Among the 32 core companies in the embodied intelligence sector we analyzed, 16 were founded or led by scientists from prestigious universities like Tsinghua, Peking, Shanghai Jiao Tong, Zhejiang, Harbin Institute of Technology, and overseas institutions such as Berkeley and Stanford.
Their previous domains were laboratories and academic conferences, where their achievements were papers, codes, and prototypes. Now, they lead the industry frontier, pulling robots out of the ivory tower and into factories, homes, and society.
Scientists embody the cutting edge of academic research but also face the most challenging task: transitioning scientific research into commercial applications. Their strength lies in the former, while the latter presents the greatest uncertainty on their entrepreneurial journey.
They have forged distinct technological paths, with both consensus and divergence.
Tsinghua Talent as the Mainstay
We analyzed the backgrounds of 16 scientist-led startups in embodied intelligence, identifying 32 core entrepreneurs. Their academic backgrounds are concentrated in five top domestic and international universities and research institutions: Tsinghua University, Zhejiang University, Chinese Academy of Sciences, Harbin Institute of Technology, and Stanford University.
This is not surprising. In the 1990s, China initiated research on intelligent robots, with Tsinghua University, Zhejiang University, Chinese Academy of Sciences, and Harbin Institute of Technology among the pioneers, establishing robot projects, laboratories, or research institutes focused on mechanical design, robot control, and intelligent perception.
Tsinghua University founded the country's first intelligent robot laboratory in 1985. In 2004, the Tsinghua Robot Football Team emerged, later evolving into the "Tsinghua Vulcan Team," renowned for its achievements in RoboCup. Zhao Mingguo, co-founder and chief scientist of Accelerated Evolution, is the founder of the "Tsinghua Vulcan Team" and has long led the team in competitions.

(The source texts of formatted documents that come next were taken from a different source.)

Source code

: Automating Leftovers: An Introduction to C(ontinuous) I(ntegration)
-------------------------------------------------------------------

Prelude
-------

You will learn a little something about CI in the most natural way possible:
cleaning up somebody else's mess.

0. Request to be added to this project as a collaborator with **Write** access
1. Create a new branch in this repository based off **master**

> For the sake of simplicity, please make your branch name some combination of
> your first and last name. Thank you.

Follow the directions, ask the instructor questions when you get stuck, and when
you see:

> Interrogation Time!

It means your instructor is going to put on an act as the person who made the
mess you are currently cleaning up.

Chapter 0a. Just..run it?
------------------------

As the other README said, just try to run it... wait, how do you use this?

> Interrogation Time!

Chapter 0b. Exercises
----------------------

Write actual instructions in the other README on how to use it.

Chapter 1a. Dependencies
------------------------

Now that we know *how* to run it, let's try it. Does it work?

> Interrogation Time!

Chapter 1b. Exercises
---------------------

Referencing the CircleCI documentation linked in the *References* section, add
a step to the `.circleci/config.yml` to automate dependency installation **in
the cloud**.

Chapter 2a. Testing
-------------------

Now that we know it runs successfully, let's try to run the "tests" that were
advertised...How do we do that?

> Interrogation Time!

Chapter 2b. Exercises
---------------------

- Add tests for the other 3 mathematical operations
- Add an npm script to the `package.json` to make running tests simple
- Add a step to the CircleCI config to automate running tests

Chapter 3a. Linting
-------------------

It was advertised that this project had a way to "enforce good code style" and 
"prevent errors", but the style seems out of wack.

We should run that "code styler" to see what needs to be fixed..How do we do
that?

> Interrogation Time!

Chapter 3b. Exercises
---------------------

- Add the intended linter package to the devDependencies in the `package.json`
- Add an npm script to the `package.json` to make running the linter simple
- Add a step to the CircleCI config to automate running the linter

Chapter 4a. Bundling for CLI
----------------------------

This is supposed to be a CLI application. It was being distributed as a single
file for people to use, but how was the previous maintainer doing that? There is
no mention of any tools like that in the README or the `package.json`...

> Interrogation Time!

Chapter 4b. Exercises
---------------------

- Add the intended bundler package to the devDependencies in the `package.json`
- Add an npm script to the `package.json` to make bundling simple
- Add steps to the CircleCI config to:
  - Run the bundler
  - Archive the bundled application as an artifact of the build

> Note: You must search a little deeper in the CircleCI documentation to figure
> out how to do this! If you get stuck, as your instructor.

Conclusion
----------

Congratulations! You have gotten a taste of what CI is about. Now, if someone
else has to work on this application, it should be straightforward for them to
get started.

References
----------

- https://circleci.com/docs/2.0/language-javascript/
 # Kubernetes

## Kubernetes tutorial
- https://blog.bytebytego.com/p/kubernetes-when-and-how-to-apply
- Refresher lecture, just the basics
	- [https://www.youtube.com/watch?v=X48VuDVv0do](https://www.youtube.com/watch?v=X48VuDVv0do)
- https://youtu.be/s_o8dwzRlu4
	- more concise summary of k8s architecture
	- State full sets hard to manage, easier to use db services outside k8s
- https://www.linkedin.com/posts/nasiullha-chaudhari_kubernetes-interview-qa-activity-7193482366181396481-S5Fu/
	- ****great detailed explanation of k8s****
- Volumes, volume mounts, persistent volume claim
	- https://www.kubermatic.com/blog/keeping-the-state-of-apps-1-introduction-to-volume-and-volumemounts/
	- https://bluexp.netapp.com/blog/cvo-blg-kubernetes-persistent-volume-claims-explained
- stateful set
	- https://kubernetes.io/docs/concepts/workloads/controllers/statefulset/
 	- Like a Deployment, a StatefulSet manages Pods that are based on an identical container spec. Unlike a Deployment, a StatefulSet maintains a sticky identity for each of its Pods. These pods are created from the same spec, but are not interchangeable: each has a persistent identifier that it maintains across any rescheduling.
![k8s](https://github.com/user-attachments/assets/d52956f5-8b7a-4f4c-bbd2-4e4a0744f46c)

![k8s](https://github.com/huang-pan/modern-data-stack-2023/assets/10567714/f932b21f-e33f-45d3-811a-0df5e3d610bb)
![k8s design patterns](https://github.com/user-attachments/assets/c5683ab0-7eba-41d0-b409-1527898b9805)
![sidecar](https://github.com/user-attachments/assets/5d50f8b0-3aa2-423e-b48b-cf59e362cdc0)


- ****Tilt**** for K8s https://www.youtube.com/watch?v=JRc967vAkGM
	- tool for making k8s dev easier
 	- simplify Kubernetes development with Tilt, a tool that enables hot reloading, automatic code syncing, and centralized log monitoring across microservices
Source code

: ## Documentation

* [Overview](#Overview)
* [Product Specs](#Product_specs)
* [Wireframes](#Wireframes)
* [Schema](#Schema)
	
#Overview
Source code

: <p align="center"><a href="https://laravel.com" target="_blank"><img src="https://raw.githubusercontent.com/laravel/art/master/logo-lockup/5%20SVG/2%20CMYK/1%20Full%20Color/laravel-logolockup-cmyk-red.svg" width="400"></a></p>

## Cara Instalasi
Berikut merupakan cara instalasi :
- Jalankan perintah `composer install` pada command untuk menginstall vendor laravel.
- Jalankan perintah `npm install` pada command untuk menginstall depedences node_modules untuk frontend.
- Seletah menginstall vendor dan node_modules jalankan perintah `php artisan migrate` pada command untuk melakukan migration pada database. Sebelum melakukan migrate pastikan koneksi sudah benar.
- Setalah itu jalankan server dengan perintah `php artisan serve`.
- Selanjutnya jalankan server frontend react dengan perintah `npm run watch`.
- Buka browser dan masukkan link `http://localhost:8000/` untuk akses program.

Zhejiang University began research on humanoid robots in 2006, launching the "Wukong" series, overcoming challenges like dynamic balance and full-body coordinated control. "Wukong I" can even engage in hundreds of rounds of table tennis matches with humans or robots.
The Shenyang Institute of Automation under the Chinese Academy of Sciences is known as the "cradle of China's robot industry." In 1989, the Open Research Laboratory of Robotics at the Chinese Academy of Sciences, relying on the Shenyang Institute of Automation, was formally established and later approved as a State Key Laboratory of Robotics in 2007.
Stanford University has an even longer history, establishing an artificial intelligence laboratory in the 1960s to explore the integration of robots and AI.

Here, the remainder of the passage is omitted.